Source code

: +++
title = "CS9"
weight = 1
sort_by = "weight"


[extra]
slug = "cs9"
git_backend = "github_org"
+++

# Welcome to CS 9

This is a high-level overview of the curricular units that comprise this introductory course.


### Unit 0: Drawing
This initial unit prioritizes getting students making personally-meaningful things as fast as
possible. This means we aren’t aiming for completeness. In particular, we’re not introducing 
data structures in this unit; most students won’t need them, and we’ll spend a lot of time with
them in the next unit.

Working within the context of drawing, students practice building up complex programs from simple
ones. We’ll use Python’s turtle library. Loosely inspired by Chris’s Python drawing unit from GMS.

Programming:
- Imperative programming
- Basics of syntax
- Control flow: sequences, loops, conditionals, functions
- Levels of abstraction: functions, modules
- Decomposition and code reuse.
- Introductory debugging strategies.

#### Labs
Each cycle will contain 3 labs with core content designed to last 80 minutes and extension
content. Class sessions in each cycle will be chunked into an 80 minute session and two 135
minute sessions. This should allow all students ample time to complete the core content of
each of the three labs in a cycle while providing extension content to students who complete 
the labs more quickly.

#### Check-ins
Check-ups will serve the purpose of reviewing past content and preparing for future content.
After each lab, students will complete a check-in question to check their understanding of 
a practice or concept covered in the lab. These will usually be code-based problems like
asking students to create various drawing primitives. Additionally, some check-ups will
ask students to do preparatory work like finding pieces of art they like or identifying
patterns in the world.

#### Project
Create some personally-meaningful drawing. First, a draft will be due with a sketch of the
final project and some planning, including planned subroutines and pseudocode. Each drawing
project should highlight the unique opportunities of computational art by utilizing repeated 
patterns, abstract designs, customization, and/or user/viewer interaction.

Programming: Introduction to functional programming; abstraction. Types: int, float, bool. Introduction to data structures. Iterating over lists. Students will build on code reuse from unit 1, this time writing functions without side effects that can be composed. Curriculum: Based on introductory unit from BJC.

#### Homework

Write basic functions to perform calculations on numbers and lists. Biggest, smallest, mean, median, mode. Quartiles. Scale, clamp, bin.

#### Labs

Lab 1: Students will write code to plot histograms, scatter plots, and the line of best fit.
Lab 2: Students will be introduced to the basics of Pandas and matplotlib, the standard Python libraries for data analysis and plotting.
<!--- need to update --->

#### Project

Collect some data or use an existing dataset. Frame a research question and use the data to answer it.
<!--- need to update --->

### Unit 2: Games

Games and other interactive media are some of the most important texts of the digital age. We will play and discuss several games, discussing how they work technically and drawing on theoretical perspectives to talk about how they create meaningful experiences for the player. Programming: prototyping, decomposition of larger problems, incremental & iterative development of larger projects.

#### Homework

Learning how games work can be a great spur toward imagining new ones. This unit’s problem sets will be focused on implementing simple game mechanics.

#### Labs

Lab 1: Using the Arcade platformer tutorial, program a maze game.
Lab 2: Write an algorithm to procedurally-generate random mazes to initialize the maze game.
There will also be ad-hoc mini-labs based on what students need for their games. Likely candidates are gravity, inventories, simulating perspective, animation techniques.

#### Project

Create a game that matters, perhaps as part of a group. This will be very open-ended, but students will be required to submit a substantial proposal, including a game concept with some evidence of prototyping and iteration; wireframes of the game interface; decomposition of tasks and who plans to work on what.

**WHAT NEEDS TO BE DONE:**
From the records above, print only the lines between the one holding "each of the" and the one holding "After each lab, students", inclusive, exactly as they stand.

**REPLY TO THE EXERCISE:**
each of the three labs in a cycle while providing extension content to students who complete 
the labs more quickly.

#### Check-ins
Check-ups will serve the purpose of reviewing past content and preparing for future content.
After each lab, students will complete a check-in question to check their understanding of 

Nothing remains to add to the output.